The objective of the regional team is to:  1) allow for the integration of facilities, equipment, personnel, procedures, and communications operating within a common organizational structure; 2) enable a coordinated response among various jurisdictions; and 3) establish common processes for planning and managing resources.

The acquisition of the new Bearcat is one example that illustrates a year-long effort by law enforcement agencies throughout the county to collaborate more closely on regional partnerships, especially in the area of SWAT response.





Homeland Security Grants to Cities Soon to Suffer More Deep Cuts

30 12 2011

The following article depicts a less than pretty picture for homeland security grant funding in the near future.  Many federal programs budgets are being slashed, and homeland security programs are not immune from the cuts.  Fort Bend County is part of the Houston Urban Area, which is one of the 11 Tier 1 UASI regions in the United States.  This means that it is likely a homeland security revenue stream will still come to Fort Bend in 2012, but it is likely to be at a much reduced amount of funding.

Over the years, Fort Bend County OEM has utilized its federal grant funds wisely, focusing on utilizing homeland security money for needed equipment and and systems; perhaps some jurisdictions in the United States have not effectively used grant funds, as suggested by Eric Holdeman, in the article below, but that is not the case in Fort Bend County.  Instead Fort Bend County has utilized available federal funding to purchase items that were both NEEDED and that would not be financially obtainable without the federal aid.

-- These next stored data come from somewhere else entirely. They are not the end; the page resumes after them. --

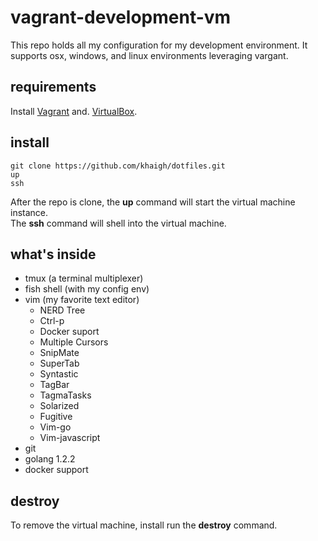 # vagrant-development-vm

This repo holds all my configuration for my development environment. It supports osx, windows, and linux environments leveraging vargant.

## requirements

Install [Vagrant](vagrantup.com) and. [VirtualBox](www.virtualbox.org).

## install

```
git clone https://github.com/khaigh/dotfiles.git
up
ssh
```

After the repo is clone, the **up** command will start the virtual machine instance.  
The **ssh** command will shell into the virtual machine.

## what's inside

* tmux (a terminal multiplexer)
* fish shell (with my config env)
* vim (my favorite text editor)
    * NERD Tree
    * Ctrl-p
    * Docker suport
    * Multiple Cursors
    * SnipMate
    * SuperTab
    * Syntastic
    * TagBar
    * TagmaTasks
    * Solarized
    * Fugitive
    * Vim-go
    * Vim-javascript
* git
* golang 1.2.2
* docker support

## destroy

To remove the virtual machine, install run the **destroy** command.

The Fort Bend County Office of Emergency Management uses an “all-hazards” approach for protecting the County from threats.  Such an approach means that we are working on projects designed to project our citizens from all type of hazards (e.g. chemical spills, hurricanes, river flooding,etc…), not just terrorism hazards.  Clearly, much federal money has been made available to local governments to combat unseen terrorism threats.  However, it is imperative that investments in emergency management deliver a tangible benefit on a daily basis not just potential benefit in the relatively unlikely event of an attack in Fort Bend County.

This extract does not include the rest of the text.